REPORTS

Community and State Hospitals report

The author shares the committee's goal to prepare psychologists to work in more integrated, prevention-focused health care settings

By Jim Regan, PhD

As we begin a new year, I find myself being intrigued by the future role in the public sector for both psychology and psychologists. It seems to me that at this time of year we look ahead, some by reflection others my developing "resolutions". My last few articles have discussed the shifting landscape of integrated care and health homes. What about the individual characteristics and training of new psychologists, what will they have to bring to the table in order to participate and contribute in this new health care system? In the November issue of the Monitor, Cynthia Belar, PhD (APA's Education Directorate executive director) notes, "Health-care reform is based on expanding and strengthening the primary care system...we need to train psychologists for broader roles in health care than just the traditional mental health services." Ok, well what are those roles? Belar indicates that we need to prepare psychologists to work in integrated, prevention-focused health care settings. There's a word I have not heard in awhile, prevention. In the December issue of The American Psychologist, a study by Michalski & Kohout reviewing the 2008 APA survey of Psychology Health Service Providers provides some interesting data. They indicated that among the practice category groups community prevention services accounted for one percent of the total time.

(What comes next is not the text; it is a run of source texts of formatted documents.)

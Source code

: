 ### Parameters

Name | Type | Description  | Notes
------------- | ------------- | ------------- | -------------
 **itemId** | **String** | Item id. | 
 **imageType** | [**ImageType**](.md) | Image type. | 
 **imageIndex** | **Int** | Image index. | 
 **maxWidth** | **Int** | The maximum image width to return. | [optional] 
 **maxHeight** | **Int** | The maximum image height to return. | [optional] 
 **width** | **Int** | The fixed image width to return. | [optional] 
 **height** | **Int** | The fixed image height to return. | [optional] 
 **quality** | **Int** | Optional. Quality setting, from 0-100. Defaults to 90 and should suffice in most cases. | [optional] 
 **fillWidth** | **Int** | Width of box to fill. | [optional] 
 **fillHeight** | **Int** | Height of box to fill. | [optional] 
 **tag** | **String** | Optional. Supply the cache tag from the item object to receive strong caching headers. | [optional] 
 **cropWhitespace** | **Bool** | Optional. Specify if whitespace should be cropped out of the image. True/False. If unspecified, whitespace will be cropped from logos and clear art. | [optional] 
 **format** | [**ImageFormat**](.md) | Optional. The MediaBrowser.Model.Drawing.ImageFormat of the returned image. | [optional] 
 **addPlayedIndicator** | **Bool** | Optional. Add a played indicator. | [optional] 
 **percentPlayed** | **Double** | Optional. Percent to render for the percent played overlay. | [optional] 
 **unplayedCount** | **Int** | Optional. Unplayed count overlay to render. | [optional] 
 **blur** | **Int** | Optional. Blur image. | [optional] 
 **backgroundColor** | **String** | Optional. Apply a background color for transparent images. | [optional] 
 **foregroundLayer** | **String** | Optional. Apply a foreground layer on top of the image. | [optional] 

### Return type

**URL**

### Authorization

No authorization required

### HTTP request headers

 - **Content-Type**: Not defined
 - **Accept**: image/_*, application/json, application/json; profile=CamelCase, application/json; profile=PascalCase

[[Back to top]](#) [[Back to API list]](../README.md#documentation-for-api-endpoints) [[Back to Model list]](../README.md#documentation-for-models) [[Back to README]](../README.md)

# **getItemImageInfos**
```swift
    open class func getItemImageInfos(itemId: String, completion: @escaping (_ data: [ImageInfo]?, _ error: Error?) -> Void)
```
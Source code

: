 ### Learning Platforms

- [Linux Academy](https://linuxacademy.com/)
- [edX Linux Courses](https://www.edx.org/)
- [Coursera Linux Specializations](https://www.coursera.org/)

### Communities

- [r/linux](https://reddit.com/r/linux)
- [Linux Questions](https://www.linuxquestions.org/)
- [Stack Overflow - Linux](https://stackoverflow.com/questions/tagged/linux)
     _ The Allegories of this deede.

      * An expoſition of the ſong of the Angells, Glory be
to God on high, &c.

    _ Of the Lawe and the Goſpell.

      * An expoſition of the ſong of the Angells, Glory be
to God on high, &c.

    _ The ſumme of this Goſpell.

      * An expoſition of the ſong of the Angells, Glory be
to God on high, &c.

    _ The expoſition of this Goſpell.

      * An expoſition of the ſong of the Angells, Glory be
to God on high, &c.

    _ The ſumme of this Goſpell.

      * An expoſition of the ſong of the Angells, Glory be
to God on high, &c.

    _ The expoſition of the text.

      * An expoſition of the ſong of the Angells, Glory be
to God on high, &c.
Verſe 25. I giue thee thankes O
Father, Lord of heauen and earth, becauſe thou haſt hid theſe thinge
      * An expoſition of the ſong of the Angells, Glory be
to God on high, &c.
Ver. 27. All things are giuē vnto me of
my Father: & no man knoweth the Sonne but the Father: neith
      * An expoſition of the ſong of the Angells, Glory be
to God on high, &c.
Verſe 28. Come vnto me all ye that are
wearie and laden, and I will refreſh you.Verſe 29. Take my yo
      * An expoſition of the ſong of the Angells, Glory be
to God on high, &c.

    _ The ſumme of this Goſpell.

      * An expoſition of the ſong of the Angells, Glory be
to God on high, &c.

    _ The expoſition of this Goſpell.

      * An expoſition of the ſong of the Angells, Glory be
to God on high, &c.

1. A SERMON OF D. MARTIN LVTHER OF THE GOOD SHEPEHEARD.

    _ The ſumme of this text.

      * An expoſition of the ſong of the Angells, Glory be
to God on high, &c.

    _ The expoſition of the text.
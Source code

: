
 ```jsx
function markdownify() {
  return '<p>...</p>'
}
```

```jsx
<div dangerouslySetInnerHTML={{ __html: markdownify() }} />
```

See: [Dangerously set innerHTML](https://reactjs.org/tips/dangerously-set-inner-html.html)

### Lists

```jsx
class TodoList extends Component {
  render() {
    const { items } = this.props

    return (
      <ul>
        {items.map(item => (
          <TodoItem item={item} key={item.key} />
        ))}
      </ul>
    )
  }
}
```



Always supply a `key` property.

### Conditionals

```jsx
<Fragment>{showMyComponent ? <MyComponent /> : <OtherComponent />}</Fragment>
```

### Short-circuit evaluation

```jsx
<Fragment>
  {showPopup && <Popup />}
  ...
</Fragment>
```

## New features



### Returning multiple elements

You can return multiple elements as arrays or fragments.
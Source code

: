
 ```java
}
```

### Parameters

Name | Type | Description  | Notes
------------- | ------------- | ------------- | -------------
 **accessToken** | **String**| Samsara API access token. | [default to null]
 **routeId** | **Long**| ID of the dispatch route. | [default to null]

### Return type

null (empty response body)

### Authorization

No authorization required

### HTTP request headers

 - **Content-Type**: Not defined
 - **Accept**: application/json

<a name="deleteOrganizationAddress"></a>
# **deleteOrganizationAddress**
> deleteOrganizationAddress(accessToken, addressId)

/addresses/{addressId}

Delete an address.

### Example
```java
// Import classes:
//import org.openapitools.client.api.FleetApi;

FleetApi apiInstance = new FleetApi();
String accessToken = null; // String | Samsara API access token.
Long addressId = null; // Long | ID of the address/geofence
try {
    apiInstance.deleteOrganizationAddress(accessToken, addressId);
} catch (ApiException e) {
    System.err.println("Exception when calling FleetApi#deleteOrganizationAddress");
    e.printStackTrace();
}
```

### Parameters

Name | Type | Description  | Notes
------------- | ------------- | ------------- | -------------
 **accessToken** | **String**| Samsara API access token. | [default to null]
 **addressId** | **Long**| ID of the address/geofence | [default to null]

It seems clear we are not engaged in prevention services at this time. The same study goes on to point out the impact that the current gender imbalance (women, in the health service provider group constitute 80 percent) may impact certain populations typically served by men (veterans, forensics). Certain "new" developments may help bridge this gap. The December edition of Professional Psychology: Research and Practice is devoted entirely to telehealth and technology innovations in professional psychology. It is conceivable that some of these interventions can be prevention oriented and can be done by either gender-maybe there is a larger opportunity or role here that we realize. Not to be left out (in more ways than one), APA in the more traditional approach has approved the development of treatment guidelines (not practice guidelines) for both depressive disorders and obesity. In this regard, APA will be seeking feedback in 2012 for additional topic areas.